J.D. Power released its 2015 Member Health Plan Study. It is the results of an annual survey of more than 30,000 members of 134 health plans in 18 regions that measures satisfaction in care. It inquires about six main topics: coverage and benefits, provider choice, information and communication, claims processing, costs and customer service. The results of the study are converted into a 1,000-point scale.
Among the findings is that individuals that have the ability to access their health plans through a mobile application are more satisfied with their care than those that do not. Overall, satisfaction in health insurance plans has increase and an average of 10 ratings point. Respondents with mobile access reported a satisfaction rating 108 points higher than those who had not.

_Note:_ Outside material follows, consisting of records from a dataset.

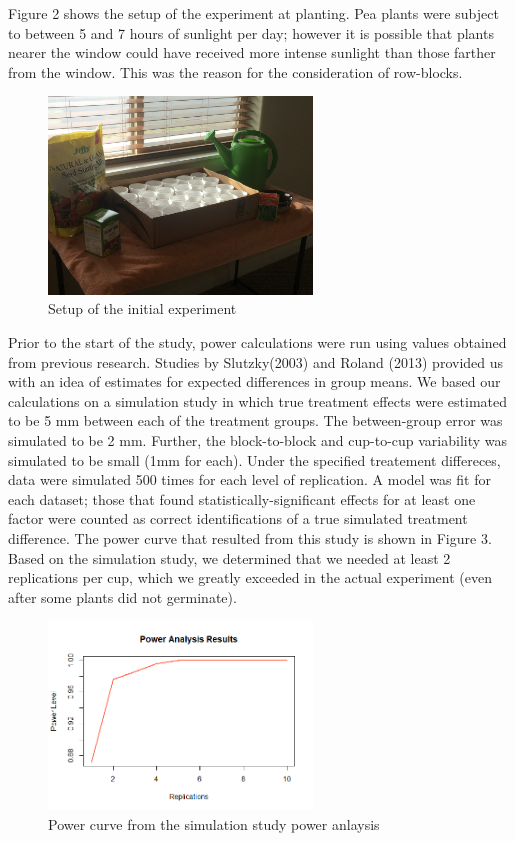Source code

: \documentclass[1p,12pt]{elsarticle}\usepackage[]{graphicx}\usepackage[]{color}
\begin{document}
Figure 2 shows the setup of the experiment at planting. Pea plants were subject to between 5 and 7 hours of sunlight per day; however it is possible that plants nearer the window could have received more intense sunlight than those farther from the window. This was the reason for the consideration of row-blocks. 

 \begin{figure}[h!]
 	\caption{Setup of the initial experiment}
 	\centering
	\includegraphics[width = 7cm]{figure/setup.JPG}
\end{figure}

Prior to the start of the study, power calculations were run using values obtained from previous research. Studies by Slutzky(2003) and Roland (2013) provided us with an idea of estimates for expected differences in group means.  We based our calculations on a simulation study in which true treatment effects were estimated to be 5 mm between each of the treatment groups.  The between-group error was simulated to be 2 mm. Further, the block-to-block and cup-to-cup variability was simulated to be small (1mm for each). Under the specified treatement differeces, data were simulated 500 times for each level of replication. A model was fit for each dataset; those that found statistically-significant effects for at least one factor were counted as correct identifications of a true simulated treatment difference. The power curve that resulted from this study is shown in Figure 3.  Based on the simulation study, we determined that we needed at least 2 replications per cup, which we greatly exceeded in the actual experiment (even after some plants did not germinate). 

 \begin{figure}[h!]
 	\caption{Power curve from the simulation study power anlaysis}
 	\centering
	\includegraphics[width = 7cm]{power_unlimited_power.png}
\end{figure}
\end{document}

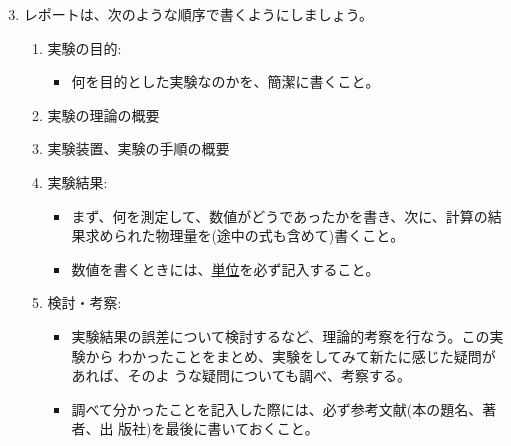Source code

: \begin{enumerate}
\setcounter{enumi}{2}
\item レポートは、次のような順序で書くようにしましょう。

\begin{enumerate}

\item 実験の目的:
\begin{itemize}
\item 何を目的とした実験なのかを、簡潔に書くこと。
\end{itemize}

\item 実験の理論の概要

\item 実験装置、実験の手順の概要

\item 実験結果:
\begin{itemize}
\item まず、何を測定して、数値がどうであったかを書き、次に、計算の結果求められた物理量を(途中の式も含めて)書くこと。
\item 数値を書くときには、\underline{単位}を必ず記入すること。
\end{itemize}

\item 検討・考察:

\begin{itemize}
\item 実験結果の誤差について検討するなど、理論的考察を行なう。この実験から
わかったことをまとめ、実験をしてみて新たに感じた疑問があれば、そのよ
うな疑問についても調べ、考察する。
\item 調べて分かったことを記入した際には、必ず参考文献(本の題名、著者、出
版社)を最後に書いておくこと。
\end{itemize}


\end{enumerate}

\end{enumerate}

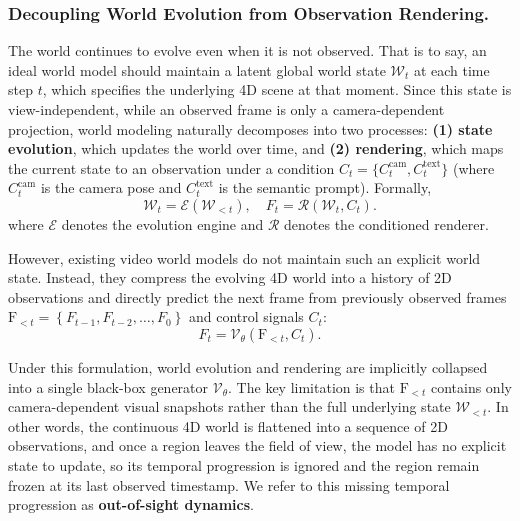 \subsubsection{Decoupling World Evolution from Observation Rendering.}
\label{sec:problem_formulation}
The world continues to evolve even when it is not observed. That is to say, an ideal world model should maintain a latent global world state $\mathcal{W}_{t}$ at each time step $t$, which specifies the underlying 4D scene at that moment. Since this state is view-independent, while an observed frame is only a camera-dependent projection, world modeling naturally decomposes into two processes: \textbf{(1) state evolution}, which updates the world over time, and \textbf{(2) rendering}, which maps the current state to an observation under a condition $C_t = \{C_t^{\text{cam}}, C_t^{\text{text}}\}$ (where $C_t^{\text{cam}}$ is the camera pose and $C_t^{\text{text}}$ is the semantic prompt). Formally,
\vspace{-1mm}
\begin{equation}
    \mathcal{W}_{t} = \mathcal{E}(\mathcal{W}_{<t}), \quad
    F_t = \mathcal{R}(\mathcal{W}_{t}, C_t).
    \label{eq:ideal_formulation}
\end{equation}
where $\mathcal{E}$ denotes the evolution engine and $\mathcal{R}$ denotes the conditioned renderer.

However, existing video world models do not maintain such an explicit world state. Instead, they compress the evolving 4D world into a history of 2D observations and directly predict the next frame from previously observed frames $\text{F}_{<t}=\left \{ F_{t-1}, F_{t-2},\dots ,F_0 \right \} $ and control signals $C_t$:
\begin{equation}
    F_t = \mathcal{V}_{\theta}(\text{F}_{<t}, C_t).
    \label{eq3:current_formulation}
\end{equation}

Under this formulation, world evolution and rendering are implicitly collapsed into a single black-box generator $\mathcal{V}_{\theta}$. The key limitation is that $\text{F}_{<t}$ contains only camera-dependent visual snapshots rather than the full underlying state $\mathcal{W}_{<t}$. In other words, the continuous 4D world is flattened into a sequence of 2D observations, and once a region leaves the field of view, the model has no explicit state to update, so its temporal progression is ignored and the region remain frozen at its last observed timestamp. We refer to this missing temporal progression as \textbf{out-of-sight dynamics}. 


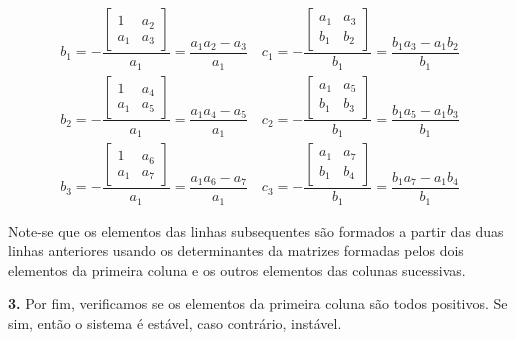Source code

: $$
    \begin{aligned}
        b_1 = -\dfrac{\begin{bmatrix}
                        1 & a_2\\
                        a_1 & a_3        
                    \end{bmatrix}}{a_1} = \dfrac{a_1 a_2 - a_3}{a_1}\quad
        c_1 = -\dfrac{\begin{bmatrix}
                        a_1 & a_3\\
                        b_1 & b_2        
                    \end{bmatrix}}{b_1} = \dfrac{b_1 a_3 - a_1 b_2}{b_1}\\
        b_2 = -\dfrac{\begin{bmatrix}
                        1 & a_4\\
                        a_1 & a_5        
                    \end{bmatrix}}{a_1} = \dfrac{a_1 a_4 - a_5}{a_1}\quad
        c_2 = -\dfrac{\begin{bmatrix}
                        a_1 & a_5\\
                        b_1 & b_3        
                    \end{bmatrix}}{b_1} = \dfrac{b_1 a_5 - a_1 b_3}{b_1}\\
        b_3 = -\dfrac{\begin{bmatrix}
                        1 & a_6\\
                        a_1 & a_7        
                    \end{bmatrix}}{a_1} = \dfrac{a_1 a_6 - a_7}{a_1}\quad
        c_3 = -\dfrac{\begin{bmatrix}
                        a_1 & a_7\\
                        b_1 & b_4        
                    \end{bmatrix}}{b_1} = \dfrac{b_1 a_7 - a_1 b_4}{b_1}
    \end{aligned}
$$

\noindent Note-se que os elementos das linhas subsequentes são formados a partir das duas linhas anteriores usando os determinantes da matrizes formadas pelos dois elementos da primeira coluna e os outros elementos das colunas sucessivas.

\vspace{1 em}
\noindent\textbf{3.} Por fim, verificamos se os elementos da primeira coluna são todos positivos. Se sim, então o sistema é estável, caso contrário, instável.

Mobile access has a major impact on the communication and information metric, one of the ways that the study determines satisfaction. Ease of understanding benefits and services, frequency of communication, usefulness of information and variety of communication, all experienced a boost in satisfaction.
"Health plans have come a long way since last year as the focus has shifted toward better serving member needs and building trust. However, there is still a lot of work to do," Rick Johnson, senior director of the healthcare practice at J.D. Power, said in the report. "Health plans need to take a more customer-centric approach and keep their members engaged through regular communications about programs and services available through their plan. When members perceive their plan as a trusted health partner, there is a positive impact on loyalty and advocacy."